I had a teacher once who said, “Whatever is going on with you or within you, just say to yourself , ‘I’m in a show in New York City!’” I’ve been blessed in my life to be able to expand that thought to the many cities I’ve gotten to work in since leaving my longtime home, Charles Ludlum’s Ridiculous Theatrical Company! I’ve gotten to say it about London, Toronto, Indianapolis (where a guy on a treadmill in the hotel gym said to me, “Aren’t you Everett Quinton?” Too bad there was no one with me to see that I was a “star”). I also turned 50 on an opening night, a long time ago in Washington D.C. at the Kennedy Center with the First Lady of the United States in the audience.
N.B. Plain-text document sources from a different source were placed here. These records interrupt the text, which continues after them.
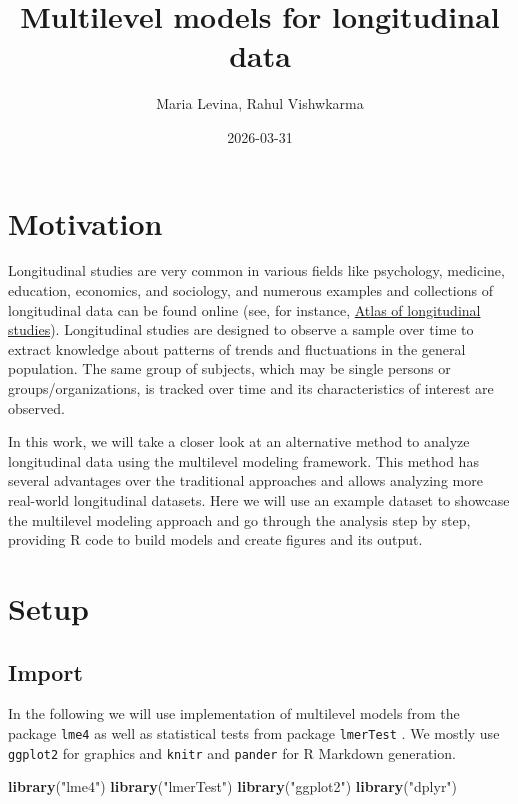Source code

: \documentclass[
  12pt,
]{article}
\title{Multilevel models for longitudinal data}
\author{Maria Levina, Rahul Vishwkarma}
\date{2026-03-31}
\newenvironment{Shaded}{\begin{snugshade}}{\end{snugshade}}
\newcommand{\FunctionTok}[1]{\textcolor[rgb]{0.13,0.29,0.53}{\textbf{#1}}}
\newcommand{\NormalTok}[1]{#1}
\newcommand{\StringTok}[1]{\textcolor[rgb]{0.31,0.60,0.02}{#1}}
\begin{document}
\maketitle

{
\setcounter{tocdepth}{2}
\tableofcontents
}
\newpage

\section{Motivation}\label{motivation}

Longitudinal studies are very common in various fields like psychology,
medicine, education, economics, and sociology, and numerous examples and
collections of longitudinal data can be found online (see, for instance,
\href{https://atlaslongitudinaldatasets.ac.uk/}{Atlas of longitudinal
studies}). Longitudinal studies are designed to observe a sample over
time to extract knowledge about patterns of trends and fluctuations in
the general population. The same group of subjects, which may be single
persons or groups/organizations, is tracked over time and its
characteristics of interest are observed.

In this work, we will take a closer look at an alternative method to
analyze longitudinal data using the multilevel modeling framework. This
method has several advantages over the traditional approaches and allows
analyzing more real-world longitudinal datasets. Here we will use an
example dataset to showcase the multilevel modeling approach and go
through the analysis step by step, providing R code to build models and
create figures and its output.

\section{Setup}\label{setup}

\subsection{Import}\label{import}

In the following we will use implementation of multilevel models from
the package \texttt{lme4} \autocite{lme4_2015} as well as statistical
tests from package \texttt{lmerTest} \autocite{lmertest_2017}. We mostly
use \texttt{ggplot2} \autocite{ggplot2_2016} for graphics and
\texttt{knitr} and \texttt{pander} \autocite{knitr_2014} for R Markdown
generation.

\begin{Shaded}
\begin{Highlighting}[]
  \FunctionTok{library}\NormalTok{(}\StringTok{"lme4"}\NormalTok{)}
  \FunctionTok{library}\NormalTok{(}\StringTok{"lmerTest"}\NormalTok{)}
  \FunctionTok{library}\NormalTok{(}\StringTok{"ggplot2"}\NormalTok{)}
  \FunctionTok{library}\NormalTok{(}\StringTok{"dplyr"}\NormalTok{)}
\end{Highlighting}
\end{Shaded}
\end{document}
So after a number of years of doing pretty much traditional, albeit wonderful, theater throughout the world, it’s a joy to be performing in Buddy Thomas’ Devil Boys From Beyond at New World Stages in New York City. It reminds me of my early Ridiculous Theatrical Company days. What a joy not to have heard the words, “Everett, could you tone it down?!” Charles Ludlum always said, “If less was more, they would have called it more!” It occurs to me that creates a win-win situation.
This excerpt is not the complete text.